3. Number of Experts Used to Establish the Ground Truth for the Test Set and Qualifications of Those Experts

  • Number of Experts: Three (3)
  • Qualifications: "Three experienced orthodontic specialists." Specific years of experience are not mentioned.

4. Adjudication Method (e.g. 2+1, 3+1, none) for the Test Set

The document states "compared to three experienced orthodontic specialists." This implies that the AI's performance was compared against the consensus or individual assessments of these three specialists. It doesn't detail a specific adjudication method like 2+1 or 3+1 (where differences are resolved by an additional reader). It simply states the AI's results were compared to the specialists' results. Given the wording, it's most likely that the ground truth was established by comparing the AI's output against the collective or individual manual markings of all three. If a strict consensus was used, it's not explicitly described.

5. If a Multi-Reader Multi-Case (MRMC) Comparative Effectiveness Study was Done, If so, what was the effect size of how much human readers improve with AI vs without AI assistance

No, an MRMC comparative effectiveness study involving human readers with vs. without AI assistance was not conducted or reported. The study focused solely on the standalone performance of the AI algorithm against human-established ground truth.

6. If a Standalone (i.e. algorithm only, without human-in-the-loop performance) was Done

Yes, a standalone performance study was done. The document explicitly states: "The device's stand-alone performance was established against the ground truth..."

7. The Type of Ground Truth Used

The ground truth used was expert consensus / manual annotation. Specifically, it was established by "manually generated landmarks by orthodontic specialists." The AI's performance was then compared to these manually detected landmarks.

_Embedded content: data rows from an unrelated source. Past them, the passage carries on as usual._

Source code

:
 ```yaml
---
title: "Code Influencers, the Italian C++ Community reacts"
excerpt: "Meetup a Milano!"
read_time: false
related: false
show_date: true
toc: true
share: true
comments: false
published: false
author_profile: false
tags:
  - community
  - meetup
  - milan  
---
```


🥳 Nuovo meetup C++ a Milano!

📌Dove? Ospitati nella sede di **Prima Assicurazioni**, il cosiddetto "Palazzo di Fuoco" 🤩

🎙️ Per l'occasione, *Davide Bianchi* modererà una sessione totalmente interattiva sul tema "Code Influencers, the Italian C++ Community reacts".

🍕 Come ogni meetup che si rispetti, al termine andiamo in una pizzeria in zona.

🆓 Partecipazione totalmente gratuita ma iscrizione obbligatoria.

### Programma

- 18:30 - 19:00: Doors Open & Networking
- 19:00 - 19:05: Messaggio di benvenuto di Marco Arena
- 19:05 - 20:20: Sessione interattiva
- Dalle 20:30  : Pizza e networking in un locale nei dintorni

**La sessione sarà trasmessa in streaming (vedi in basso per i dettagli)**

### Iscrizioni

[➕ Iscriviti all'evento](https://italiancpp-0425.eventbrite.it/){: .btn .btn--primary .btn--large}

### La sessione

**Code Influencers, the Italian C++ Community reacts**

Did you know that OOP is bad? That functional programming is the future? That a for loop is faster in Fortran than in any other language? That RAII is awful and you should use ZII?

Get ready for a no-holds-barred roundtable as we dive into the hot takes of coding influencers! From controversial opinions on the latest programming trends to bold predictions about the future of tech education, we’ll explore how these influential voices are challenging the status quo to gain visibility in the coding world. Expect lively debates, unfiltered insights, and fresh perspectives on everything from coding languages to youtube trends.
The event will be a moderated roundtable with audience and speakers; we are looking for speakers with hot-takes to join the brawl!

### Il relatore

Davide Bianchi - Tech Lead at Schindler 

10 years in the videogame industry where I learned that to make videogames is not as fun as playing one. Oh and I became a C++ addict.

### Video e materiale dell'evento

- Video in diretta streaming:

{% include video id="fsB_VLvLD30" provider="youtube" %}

8. The Sample Size for the Training Set

The sample size for the training set is not mentioned in the provided document. The performance data section only discusses the verification study (testing).

9. How the Ground Truth for the Training Set Was Established

Information on how the ground truth for the training set was established is not provided in this document. The document only details the ground truth methodology for the test set.

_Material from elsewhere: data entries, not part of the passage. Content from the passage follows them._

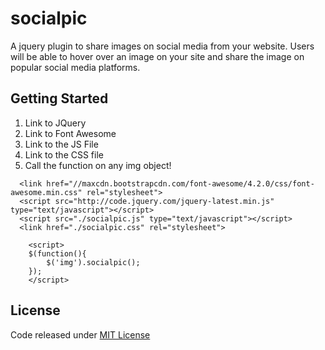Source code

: # socialpic

A jquery plugin to share images on social media from your website.
Users will be able to hover over an image on your site and share the image on popular social media platforms.


## Getting Started

1. Link to JQuery
2. Link to Font Awesome
3. Link to the JS File
4. Link to the CSS file
5. Call the function on any img object!

```
  <link href="//maxcdn.bootstrapcdn.com/font-awesome/4.2.0/css/font-awesome.min.css" rel="stylesheet">
  <script src="http://code.jquery.com/jquery-latest.min.js" type="text/javascript"></script>
  <script src="./socialpic.js" type="text/javascript"></script>
  <link href="./socialpic.css" rel="stylesheet">

	<script>
	$(function(){
		$('img').socialpic();
	});
	</script>
```

## License
Code released under [MIT License](LICENSE.txt)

§ 892.2050 Medical image management and processing system.

(a)
Identification. A medical image management and processing system is a device that provides one or more capabilities relating to the review and digital processing of medical images for the purposes of interpretation by a trained practitioner of disease detection, diagnosis, or patient management. The software components may provide advanced or complex image processing functions for image manipulation, enhancement, or quantification that are intended for use in the interpretation and analysis of medical images. Advanced image manipulation functions may include image segmentation, multimodality image registration, or 3D visualization. Complex quantitative functions may include semi-automated measurements or time-series measurements.(b)
Classification. Class II (special controls; voluntary standards—Digital Imaging and Communications in Medicine (DICOM) Std., Joint Photographic Experts Group (JPEG) Std., Society of Motion Picture and Television Engineers (SMPTE) Test Pattern).